What Employers Need to Know About the Fair Labor Standards Act (FLSA)

What Employers Need to Know About the Fair Labor Standards Act (FLSA) | Sherr Law Group

As a Norristown Employment Law attorney, I spend a lot of time counseling my clients on how they can best structure their policies and procedures around both federal and local laws. At Sherr Law Group, our clients are contending with the growing realization that almost any business decision they make can be challenged through a dizzying array of federal and state statutes or administrative proceedings.

One of the most important laws for all businesses to be aware of is the Fair Labor Standards Act (FLSA). It can spell trouble for your organization if your workers are covered under this law and you don’t follow its strict stipulations. Read on to learn the basics of the FLSA and how it affects you as a business.

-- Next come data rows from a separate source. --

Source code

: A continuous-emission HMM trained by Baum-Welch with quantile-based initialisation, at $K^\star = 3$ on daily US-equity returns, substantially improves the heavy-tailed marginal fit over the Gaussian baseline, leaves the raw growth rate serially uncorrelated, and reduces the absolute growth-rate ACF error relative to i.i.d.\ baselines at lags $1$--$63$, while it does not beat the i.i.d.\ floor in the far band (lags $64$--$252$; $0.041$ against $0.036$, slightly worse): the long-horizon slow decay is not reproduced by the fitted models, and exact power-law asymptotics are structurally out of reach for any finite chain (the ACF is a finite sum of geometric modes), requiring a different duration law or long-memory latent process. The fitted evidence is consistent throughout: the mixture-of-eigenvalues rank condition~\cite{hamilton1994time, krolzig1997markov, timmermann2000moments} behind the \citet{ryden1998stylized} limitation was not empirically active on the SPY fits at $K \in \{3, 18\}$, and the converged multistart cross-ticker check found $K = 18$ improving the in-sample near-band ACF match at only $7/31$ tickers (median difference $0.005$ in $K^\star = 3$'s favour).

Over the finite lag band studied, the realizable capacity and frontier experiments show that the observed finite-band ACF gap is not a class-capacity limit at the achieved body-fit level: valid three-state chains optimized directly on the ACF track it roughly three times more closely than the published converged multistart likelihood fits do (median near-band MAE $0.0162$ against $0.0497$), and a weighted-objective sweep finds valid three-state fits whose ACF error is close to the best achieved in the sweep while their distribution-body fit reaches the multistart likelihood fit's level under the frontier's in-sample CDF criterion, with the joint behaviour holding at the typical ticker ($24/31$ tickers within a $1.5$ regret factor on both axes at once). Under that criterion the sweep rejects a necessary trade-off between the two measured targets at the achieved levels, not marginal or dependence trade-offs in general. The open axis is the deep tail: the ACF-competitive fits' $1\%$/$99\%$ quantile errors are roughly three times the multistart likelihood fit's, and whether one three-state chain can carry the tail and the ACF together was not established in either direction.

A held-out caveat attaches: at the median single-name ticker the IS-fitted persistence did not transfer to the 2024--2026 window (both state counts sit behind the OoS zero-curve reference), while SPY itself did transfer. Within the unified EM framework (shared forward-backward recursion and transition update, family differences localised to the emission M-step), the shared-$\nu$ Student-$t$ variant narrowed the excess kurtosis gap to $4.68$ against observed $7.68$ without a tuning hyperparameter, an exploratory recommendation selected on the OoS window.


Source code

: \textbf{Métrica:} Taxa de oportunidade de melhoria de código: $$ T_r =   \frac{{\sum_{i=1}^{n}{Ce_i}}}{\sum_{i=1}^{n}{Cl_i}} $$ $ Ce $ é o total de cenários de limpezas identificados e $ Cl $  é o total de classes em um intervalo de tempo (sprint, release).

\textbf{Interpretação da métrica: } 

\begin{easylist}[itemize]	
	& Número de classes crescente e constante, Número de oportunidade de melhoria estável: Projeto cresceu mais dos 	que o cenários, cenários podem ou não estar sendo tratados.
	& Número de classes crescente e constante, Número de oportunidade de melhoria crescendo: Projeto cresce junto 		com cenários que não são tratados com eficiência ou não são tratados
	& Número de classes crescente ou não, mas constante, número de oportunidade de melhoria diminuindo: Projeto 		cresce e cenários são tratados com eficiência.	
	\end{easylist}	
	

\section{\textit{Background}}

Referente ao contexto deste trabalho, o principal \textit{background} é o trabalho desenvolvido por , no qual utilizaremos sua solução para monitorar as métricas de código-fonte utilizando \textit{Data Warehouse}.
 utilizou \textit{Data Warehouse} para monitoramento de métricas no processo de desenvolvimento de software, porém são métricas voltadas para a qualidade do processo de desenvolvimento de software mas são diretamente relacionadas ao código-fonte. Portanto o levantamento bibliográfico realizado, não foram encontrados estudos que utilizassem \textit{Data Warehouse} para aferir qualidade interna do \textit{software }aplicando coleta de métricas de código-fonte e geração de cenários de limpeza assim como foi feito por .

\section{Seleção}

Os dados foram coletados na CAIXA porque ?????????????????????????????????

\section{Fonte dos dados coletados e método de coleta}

What Is the Fair Labor Standards Act?

The Fair Labor Standards Act (FLSA) is a federal law which establishes standards in minimum wage, overtime pay eligibility, recordkeeping, and child labor. These standards affect both full-time and part-time workers and their employers, and they apply to workplaces in the public and private sector and in federal, state, and local governments.  FLSA applies to all organizations with over $500,000 in sales.

Here are some of the most significant aspects of this law and the requirements surrounding them.

Basic Wage Standards

There are a number of basic wage standards to which nonexempt employees are entitled. For example, companies must pay their employees the federal minimum wage, and wages must be paid to employees on a regular payday schedule. Any nonexempt employee must also be paid an overtime wage after 40 hours of work performed in one work week.

Many employees and employers are surprised to learn that the FLSA does not mandate things like vacation/sick pay, holidays off, pay raises, and meal times. While some of these issues may be covered by other federal laws for some employers, the FLSA only concerns some of the most basic wage standards.

Recordkeeping

The FLSA requires employers to keep records on wages, hours, and other items. Many businesses already keep the necessary records in the course of doing business, but it’s important to ensure your company is aware of every stipulation. Your Philadelphia employment attorney can help you create a compliant recordkeeping system.

Calculating Overtime Pay

When an employee works in excess of 40 hours during a single work week, that employee is entitled to receive overtime at the rate of one and a half times the employee’s regular pay rate. Certain types of employees (called exempt employees) are not entitled to overtime pay even if they are covered by other terms of the FLSA. Executives, administrators, and professional employees may all be exempt from overtime laws, particularly if they are paid a salary.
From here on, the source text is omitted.